£7.2m A&E expansion at Charing Cross Hospital boosts winter planning
A £7.2 million refurbishment and expansion of Charing Cross Hospital’s accident and emergency department (A&E) has been completed as Imperial College Healthcare prepares for winter.
The improvements will combat overcrowding and long waits at times of peak demand, providing more space for patients to be assessed and treated. They include:
• three more cubicles for patients with serious illness or injuries (from 12 to 15) and three additional resuscitation bays (from 5 to 8)
• more space for patients to be assessed and treated including two additional urgent care centre rooms(from 7 to 9)
• two new dedicated rooms for patients with mental health conditions providing them with a calm, quiet and safe space away from the busy A&E environment
• an expanded ‘ambulatory emergency care’ unit with additional treatment areas, consulting rooms and more staff, allowing patients with a wide-range of urgent health problems get the treatment they need without being admitted to a ward or having an overnight stay
• a new common entrance and waiting area for all patients who walk-in, allowing a better patient experience and more joint working across the urgent care centre, ambulatory emergency care unit and emergency department.
The refurbished A&E sits alongside a number of measures the Trust has introduced at Charing Cross Hospital and its other hospitals - St Mary’s, Hammersmith, Queen Charlotte’s and Chelsea and the Western Eye - to help respond to increasing demand and continue to provide the best possible care for patients. This will be especially important over the upcoming winter period.
Clinicians specialising in caring for frail, older patients will be based permanently in Charing Cross - and St Mary’s - A&E from January, enabling our most vulnerable patients to receive an immediate ‘comprehensive geriatric assessment’. Around a third of patients attending Charing Cross A&E are aged over 65 years. The multi-disciplinary team will include a consultant geriatrician, nurses and allied health professionals such as therapists. They will be able to route patients to a range of service to meet their specific needs, helping many to avoid unnecessary hospital admissions.

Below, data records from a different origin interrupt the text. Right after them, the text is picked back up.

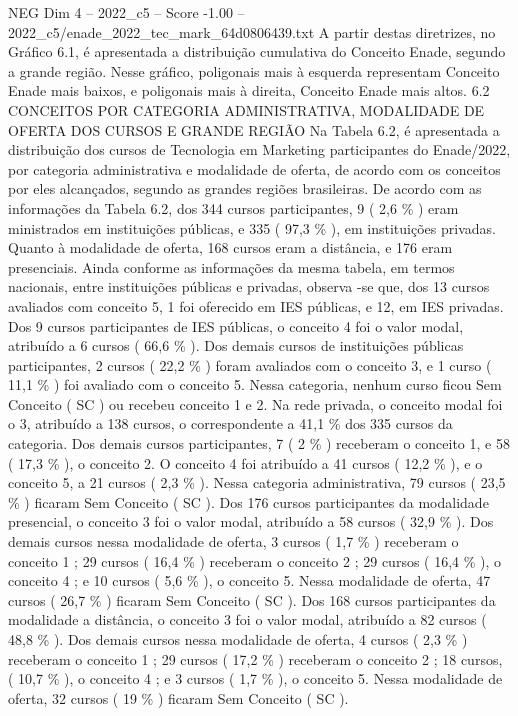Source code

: \begin{textsample}{NEG Dim 4 – 2022\_c5 – Score -1.00 – 2022\_c5/enade\_2022\_tec\_mark\_64d0806439.txt}
A partir destas diretrizes, no Gráfico 6.1, é apresentada a distribuição cumulativa do Conceito Enade, segundo a grande região.
Nesse gráfico, poligonais mais à esquerda representam Conceito Enade mais baixos, e poligonais mais à direita, Conceito Enade mais altos. 6.2 CONCEITOS POR CATEGORIA ADMINISTRATIVA, MODALIDADE DE OFERTA DOS CURSOS E GRANDE REGIÃO Na Tabela 6.2, é apresentada a distribuição dos cursos de Tecnologia em Marketing participantes do Enade/2022, por categoria administrativa e modalidade de oferta, de acordo com os conceitos por eles alcançados, segundo as grandes regiões brasileiras.
De acordo com as informações da Tabela 6.2, dos 344 cursos participantes, 9 ( 2,6 \% ) eram ministrados em instituições públicas, e 335 ( 97,3 \% ), em instituições privadas.
Quanto à modalidade de oferta, 168 cursos eram a distância, e 176 eram presenciais.
Ainda conforme as informações da mesma tabela, em termos nacionais, entre instituições públicas e privadas, observa -se que, dos 13 cursos avaliados com conceito 5, 1 foi oferecido em IES públicas, e 12, em IES privadas.
Dos 9 cursos participantes de IES públicas, o conceito 4 foi o valor modal, atribuído a 6 cursos ( 66,6 \% ).
Dos demais cursos de instituições públicas participantes, 2 cursos ( 22,2 \% ) foram avaliados com o conceito 3, e 1 curso ( 11,1 \% ) foi avaliado com o conceito 5.
Nessa categoria, nenhum curso ficou Sem Conceito ( SC ) ou recebeu conceito 1 e 2.
Na rede privada, o conceito modal foi o 3, atribuído a 138 cursos, o correspondente a 41,1 \% dos 335 cursos da categoria.
Dos demais cursos participantes, 7 ( 2 \% ) receberam o conceito 1, e 58 ( 17,3 \% ), o conceito 2.
O conceito 4 foi atribuído a 41 cursos ( 12,2 \% ), e o conceito 5, a 21 cursos ( 2,3 \% ).
Nessa categoria administrativa, 79 cursos ( 23,5 \% ) ficaram Sem Conceito ( SC ).
Dos 176 cursos participantes da modalidade presencial, o conceito 3 foi o valor modal, atribuído a 58 cursos ( 32,9 \% ).
Dos demais cursos nessa modalidade de oferta, 3 cursos ( 1,7 \% ) receberam o conceito 1 ; 29 cursos ( 16,4 \% ) receberam o conceito 2 ; 29 cursos ( 16,4 \% ), o conceito 4 ; e 10 cursos ( 5,6 \% ), o conceito 5.
Nessa modalidade de oferta, 47 cursos ( 26,7 \% ) ficaram Sem Conceito ( SC ).
Dos 168 cursos participantes da modalidade a distância, o conceito 3 foi o valor modal, atribuído a 82 cursos ( 48,8 \% ).
Dos demais cursos nessa modalidade de oferta, 4 cursos ( 2,3 \% ) receberam o conceito 1 ; 29 cursos ( 17,2 \% ) receberam o conceito 2 ; 18 cursos, ( 10,7 \% ), o conceito 4 ; e 3 cursos ( 1,7 \% ), o conceito 5.
Nessa modalidade de oferta, 32 cursos ( 19 \% ) ficaram Sem Conceito ( SC ).

\end{textsample}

Research shows that patients who receive an early comprehensive geriatric assessment have better outcomes and are more likely to be in good health within their own homes six to 12 months later. There’s also much evidence that this group of patients recover faster at home than in a hospital bed, where they are more vulnerable to infection and losing their ability to live independently.
The outpatient parenteral antimicrobial therapy (OPAT) team is also in place to enable medically stable patients requiring intravenous antibiotics to receive that treatment within their own homes. This service helps patients avoid unnecessary admissions or prolonged hospital stays - saving 7,000-8,000 bed days each year.
Chief executive Professor Tim Orchard said:
“Our investment in Charing Cross Hospital’s A&E department is the latest in a line of developments to ensure we continue to provide great care for a growing number of patients. It builds on improvements in previous years to expand hospital capacity, enable patients to get acute and specialist care without being admitted to hospital and ensure that patients who are admitted get the care they need as quickly and smoothly as possible and are able to be discharged promptly and safely.
“While winter is always a challenging time in the NHS, I’m confident that the work we have put in to developing our services, alongside the expertise and commitment of our staff, means we are in a good place to provide the best possible care for patients through the months ahead.”